Need to read it, but are you familiar with Joe Seighs atomic_ptr? Its been out for a long time.

I need to update it with actual C++ atomics. I'll have to use the folly lib trick of packing a 48 bit ptr into 64 bits
with 16 bits left over for a reference count since it's not likely C++ will support DWCAS. There's no actual technical
reason for that. They need to ask the linux kernel folk and everyone implementing lock-free code with DWCAS how they
manage to do that without atomic 128 bit loads. :)

Anyway, that isn't very high on my list since reference counting isn't very performant. I'm working on more interesting
stuff for now.

As far as split reference counting goes, I think they are doing something like atomic_ptr without local_ptr. So yes,
atomic_ptr to local atomic_ptr copies are expensive and they're doing some kind of convoluted batching to ameliorate
that. Maybe.

Joe Seigh

--- SoupGate-Win32 v1.05
* Origin: fsxNet Usenet Gateway (21:1/5)

From jseigh@21:1/5 to Bonita Montero on Tue Aug 20 15:08:49 2024

On 8/20/2024 9:21 AM, Bonita Montero wrote:

Am 20.08.2024 um 15:11 schrieb jseigh:

I need to update it with actual C++ atomics. I'll have to use the folly lib trick of packing a 48 bit ptr into 64 bits with 16 bits left over for
a reference count since it's not likely C++ will support DWCAS.

Only having 16 bits is dangerous and doesn't work with newer x86-CPUs
which use 55 bit for the userspace.

That's seriously big. There's not enough memory to require something like that. Memory mapped files or i/o space.
You'd have to be careful with your memory access patterns or paging overhead would kill your performance. I don't
even want to know what the page table layout looks like.

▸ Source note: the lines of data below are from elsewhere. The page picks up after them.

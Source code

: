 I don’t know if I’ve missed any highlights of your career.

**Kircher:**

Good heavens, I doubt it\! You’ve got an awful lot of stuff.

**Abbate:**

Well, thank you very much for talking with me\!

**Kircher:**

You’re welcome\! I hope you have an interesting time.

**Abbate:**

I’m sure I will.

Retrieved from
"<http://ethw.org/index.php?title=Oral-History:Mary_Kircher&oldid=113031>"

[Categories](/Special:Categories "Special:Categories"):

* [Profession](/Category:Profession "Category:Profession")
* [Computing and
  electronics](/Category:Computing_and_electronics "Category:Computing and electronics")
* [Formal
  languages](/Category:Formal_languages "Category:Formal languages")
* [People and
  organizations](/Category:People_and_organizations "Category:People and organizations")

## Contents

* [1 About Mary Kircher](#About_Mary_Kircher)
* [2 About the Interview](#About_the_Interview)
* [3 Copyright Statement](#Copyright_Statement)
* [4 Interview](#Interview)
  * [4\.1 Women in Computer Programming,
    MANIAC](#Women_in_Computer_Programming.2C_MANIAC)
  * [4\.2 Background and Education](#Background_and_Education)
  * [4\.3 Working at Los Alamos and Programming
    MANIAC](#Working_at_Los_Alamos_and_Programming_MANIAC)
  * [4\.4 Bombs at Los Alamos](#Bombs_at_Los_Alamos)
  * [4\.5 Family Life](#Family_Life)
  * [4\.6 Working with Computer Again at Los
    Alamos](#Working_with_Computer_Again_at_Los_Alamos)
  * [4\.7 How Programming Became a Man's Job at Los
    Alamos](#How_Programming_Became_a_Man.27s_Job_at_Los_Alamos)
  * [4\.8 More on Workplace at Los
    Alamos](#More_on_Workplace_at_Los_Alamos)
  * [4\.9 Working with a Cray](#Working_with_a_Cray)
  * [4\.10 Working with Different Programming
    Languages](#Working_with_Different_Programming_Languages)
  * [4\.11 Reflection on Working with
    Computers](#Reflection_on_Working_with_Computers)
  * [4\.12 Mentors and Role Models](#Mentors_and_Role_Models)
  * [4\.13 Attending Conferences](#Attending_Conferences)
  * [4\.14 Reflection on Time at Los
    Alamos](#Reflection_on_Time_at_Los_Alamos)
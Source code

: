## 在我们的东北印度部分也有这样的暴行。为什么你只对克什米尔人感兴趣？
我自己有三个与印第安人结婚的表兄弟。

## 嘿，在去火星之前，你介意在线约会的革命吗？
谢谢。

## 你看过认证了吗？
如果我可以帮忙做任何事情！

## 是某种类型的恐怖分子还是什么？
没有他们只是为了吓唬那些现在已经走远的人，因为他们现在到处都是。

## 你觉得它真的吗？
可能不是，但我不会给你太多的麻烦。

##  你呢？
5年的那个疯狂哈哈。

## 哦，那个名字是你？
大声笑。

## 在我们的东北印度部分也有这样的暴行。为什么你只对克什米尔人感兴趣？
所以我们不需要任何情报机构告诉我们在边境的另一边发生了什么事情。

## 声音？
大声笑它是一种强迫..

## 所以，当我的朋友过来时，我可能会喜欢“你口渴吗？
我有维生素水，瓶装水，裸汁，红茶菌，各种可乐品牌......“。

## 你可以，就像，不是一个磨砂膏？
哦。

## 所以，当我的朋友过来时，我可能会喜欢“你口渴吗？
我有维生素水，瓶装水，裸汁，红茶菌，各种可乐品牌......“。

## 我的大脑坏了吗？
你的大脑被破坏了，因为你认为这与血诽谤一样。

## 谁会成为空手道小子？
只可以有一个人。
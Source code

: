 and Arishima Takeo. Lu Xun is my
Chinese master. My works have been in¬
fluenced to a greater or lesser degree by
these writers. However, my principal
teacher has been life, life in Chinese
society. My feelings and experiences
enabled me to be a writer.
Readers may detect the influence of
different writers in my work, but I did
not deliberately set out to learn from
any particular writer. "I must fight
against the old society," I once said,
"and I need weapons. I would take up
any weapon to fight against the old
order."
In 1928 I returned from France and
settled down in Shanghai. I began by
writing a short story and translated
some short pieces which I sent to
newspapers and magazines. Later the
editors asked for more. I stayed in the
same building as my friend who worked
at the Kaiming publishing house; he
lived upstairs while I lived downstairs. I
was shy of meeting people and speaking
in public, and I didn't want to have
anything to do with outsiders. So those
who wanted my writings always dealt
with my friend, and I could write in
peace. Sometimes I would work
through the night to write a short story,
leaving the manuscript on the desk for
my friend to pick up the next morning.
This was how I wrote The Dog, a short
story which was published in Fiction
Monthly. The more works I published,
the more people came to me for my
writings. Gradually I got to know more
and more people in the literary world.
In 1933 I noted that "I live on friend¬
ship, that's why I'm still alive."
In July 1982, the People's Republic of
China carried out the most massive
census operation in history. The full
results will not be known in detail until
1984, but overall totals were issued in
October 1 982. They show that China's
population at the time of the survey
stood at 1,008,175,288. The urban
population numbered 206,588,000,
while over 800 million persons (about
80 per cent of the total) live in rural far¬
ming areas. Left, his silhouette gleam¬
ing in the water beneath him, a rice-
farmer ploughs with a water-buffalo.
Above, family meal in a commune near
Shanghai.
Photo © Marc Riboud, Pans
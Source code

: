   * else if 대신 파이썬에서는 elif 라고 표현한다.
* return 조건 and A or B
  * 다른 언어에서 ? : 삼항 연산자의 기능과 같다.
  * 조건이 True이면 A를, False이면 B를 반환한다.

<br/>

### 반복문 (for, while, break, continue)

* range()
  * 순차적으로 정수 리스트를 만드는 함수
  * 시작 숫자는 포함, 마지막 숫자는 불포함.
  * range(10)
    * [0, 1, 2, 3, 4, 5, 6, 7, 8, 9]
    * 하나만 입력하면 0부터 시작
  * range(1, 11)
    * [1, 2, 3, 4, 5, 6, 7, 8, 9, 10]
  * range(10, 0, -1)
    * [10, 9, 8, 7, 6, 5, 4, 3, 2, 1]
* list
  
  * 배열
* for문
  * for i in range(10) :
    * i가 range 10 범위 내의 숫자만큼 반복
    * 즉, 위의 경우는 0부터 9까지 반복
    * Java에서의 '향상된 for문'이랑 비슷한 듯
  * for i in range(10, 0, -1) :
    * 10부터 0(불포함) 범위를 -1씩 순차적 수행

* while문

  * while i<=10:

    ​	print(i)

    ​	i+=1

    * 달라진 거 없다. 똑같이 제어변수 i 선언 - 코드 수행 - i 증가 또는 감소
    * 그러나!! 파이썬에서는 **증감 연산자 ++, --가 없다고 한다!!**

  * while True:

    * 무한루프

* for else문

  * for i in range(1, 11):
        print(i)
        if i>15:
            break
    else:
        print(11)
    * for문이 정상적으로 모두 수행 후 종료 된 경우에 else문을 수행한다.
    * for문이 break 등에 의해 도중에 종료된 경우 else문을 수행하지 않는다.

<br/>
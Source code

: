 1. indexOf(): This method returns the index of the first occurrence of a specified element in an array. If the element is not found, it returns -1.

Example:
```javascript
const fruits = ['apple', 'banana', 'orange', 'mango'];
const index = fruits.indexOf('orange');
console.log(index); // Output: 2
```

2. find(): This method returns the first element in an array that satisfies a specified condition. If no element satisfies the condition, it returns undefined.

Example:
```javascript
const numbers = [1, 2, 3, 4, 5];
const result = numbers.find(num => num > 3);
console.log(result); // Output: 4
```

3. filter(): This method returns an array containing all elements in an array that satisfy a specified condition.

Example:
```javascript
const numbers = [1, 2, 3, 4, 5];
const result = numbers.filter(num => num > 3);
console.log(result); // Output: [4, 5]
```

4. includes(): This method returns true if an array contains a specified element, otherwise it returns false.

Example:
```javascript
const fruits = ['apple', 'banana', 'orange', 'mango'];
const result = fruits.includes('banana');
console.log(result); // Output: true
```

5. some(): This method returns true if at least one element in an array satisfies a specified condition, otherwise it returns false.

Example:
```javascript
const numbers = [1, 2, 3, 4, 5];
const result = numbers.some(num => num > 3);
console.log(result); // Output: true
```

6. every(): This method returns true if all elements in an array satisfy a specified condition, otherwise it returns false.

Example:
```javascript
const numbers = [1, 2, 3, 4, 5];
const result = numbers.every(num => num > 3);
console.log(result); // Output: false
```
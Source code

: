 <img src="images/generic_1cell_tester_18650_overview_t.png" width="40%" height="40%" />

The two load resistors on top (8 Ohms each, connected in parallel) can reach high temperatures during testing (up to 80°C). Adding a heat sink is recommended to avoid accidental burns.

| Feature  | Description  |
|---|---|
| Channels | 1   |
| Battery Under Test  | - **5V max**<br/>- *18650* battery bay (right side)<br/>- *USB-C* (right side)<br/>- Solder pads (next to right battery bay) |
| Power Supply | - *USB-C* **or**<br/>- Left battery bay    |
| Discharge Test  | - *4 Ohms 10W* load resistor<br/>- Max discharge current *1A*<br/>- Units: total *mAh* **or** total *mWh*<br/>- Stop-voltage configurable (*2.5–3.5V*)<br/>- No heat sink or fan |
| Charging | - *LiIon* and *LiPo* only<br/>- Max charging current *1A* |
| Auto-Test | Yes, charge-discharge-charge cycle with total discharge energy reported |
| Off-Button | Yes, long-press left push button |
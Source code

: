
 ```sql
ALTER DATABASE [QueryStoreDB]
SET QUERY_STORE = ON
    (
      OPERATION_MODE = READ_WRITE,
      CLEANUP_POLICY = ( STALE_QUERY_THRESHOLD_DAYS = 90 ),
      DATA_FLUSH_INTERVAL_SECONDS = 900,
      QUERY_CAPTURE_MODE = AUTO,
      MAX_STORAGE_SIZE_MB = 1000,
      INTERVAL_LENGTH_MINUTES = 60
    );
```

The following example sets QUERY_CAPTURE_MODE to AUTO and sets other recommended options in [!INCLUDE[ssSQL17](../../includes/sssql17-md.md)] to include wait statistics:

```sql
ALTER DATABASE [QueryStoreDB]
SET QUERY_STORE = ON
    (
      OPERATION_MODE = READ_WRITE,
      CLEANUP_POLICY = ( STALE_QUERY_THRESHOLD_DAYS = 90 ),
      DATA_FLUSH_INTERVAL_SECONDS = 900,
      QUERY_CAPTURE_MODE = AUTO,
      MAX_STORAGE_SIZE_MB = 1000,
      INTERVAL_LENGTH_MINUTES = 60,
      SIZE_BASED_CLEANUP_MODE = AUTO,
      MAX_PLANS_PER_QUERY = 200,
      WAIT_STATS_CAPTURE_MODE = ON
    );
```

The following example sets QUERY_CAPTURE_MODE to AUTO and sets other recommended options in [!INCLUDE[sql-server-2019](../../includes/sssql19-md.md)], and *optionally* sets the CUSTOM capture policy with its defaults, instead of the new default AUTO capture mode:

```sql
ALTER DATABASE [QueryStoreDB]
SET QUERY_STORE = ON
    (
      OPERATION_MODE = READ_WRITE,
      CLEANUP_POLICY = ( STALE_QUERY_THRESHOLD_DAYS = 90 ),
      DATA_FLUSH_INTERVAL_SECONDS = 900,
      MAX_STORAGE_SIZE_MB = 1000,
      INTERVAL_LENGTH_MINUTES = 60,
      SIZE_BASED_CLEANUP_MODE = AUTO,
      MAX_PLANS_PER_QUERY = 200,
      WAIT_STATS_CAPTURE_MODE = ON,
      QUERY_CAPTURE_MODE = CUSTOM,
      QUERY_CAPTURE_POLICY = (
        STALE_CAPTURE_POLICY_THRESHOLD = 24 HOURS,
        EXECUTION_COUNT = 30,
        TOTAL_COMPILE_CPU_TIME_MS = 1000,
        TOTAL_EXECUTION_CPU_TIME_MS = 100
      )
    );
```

Anyway 9 bits would limit you to just 512 concurrent
references, probably not enough.

I have an cmpxchg16b based macro. I used to have powerpc and sparc but no longer. Hopefully arm based pc's that
can run linux show up some time. Arm has some interesting atomics.

It would be nice if there was an atomic library that just had the primitives and not some half baked implemenation of
stdatomic with we don't want or need.

Joe Seigh

--- SoupGate-Win32 v1.05
* Origin: fsxNet Usenet Gateway (21:1/5)

From Scott Lurndal@21:1/5 to jseigh on Tue Aug 20 20:51:58 2024

jseigh <[email protected]> writes:

On 8/20/2024 9:21 AM, Bonita Montero wrote:

Am 20.08.2024 um 15:11 schrieb jseigh:

I need to update it with actual C++ atomics. I'll have to use the folly lib trick of packing a 48 bit ptr into 64 bits with 16 bits left over for
a reference count since it's not likely C++ will support DWCAS.

Only having 16 bits is dangerous and doesn't work with newer x86-CPUs
which use 55 bit for the userspace.

That's seriously big. There's not enough memory to require something like that.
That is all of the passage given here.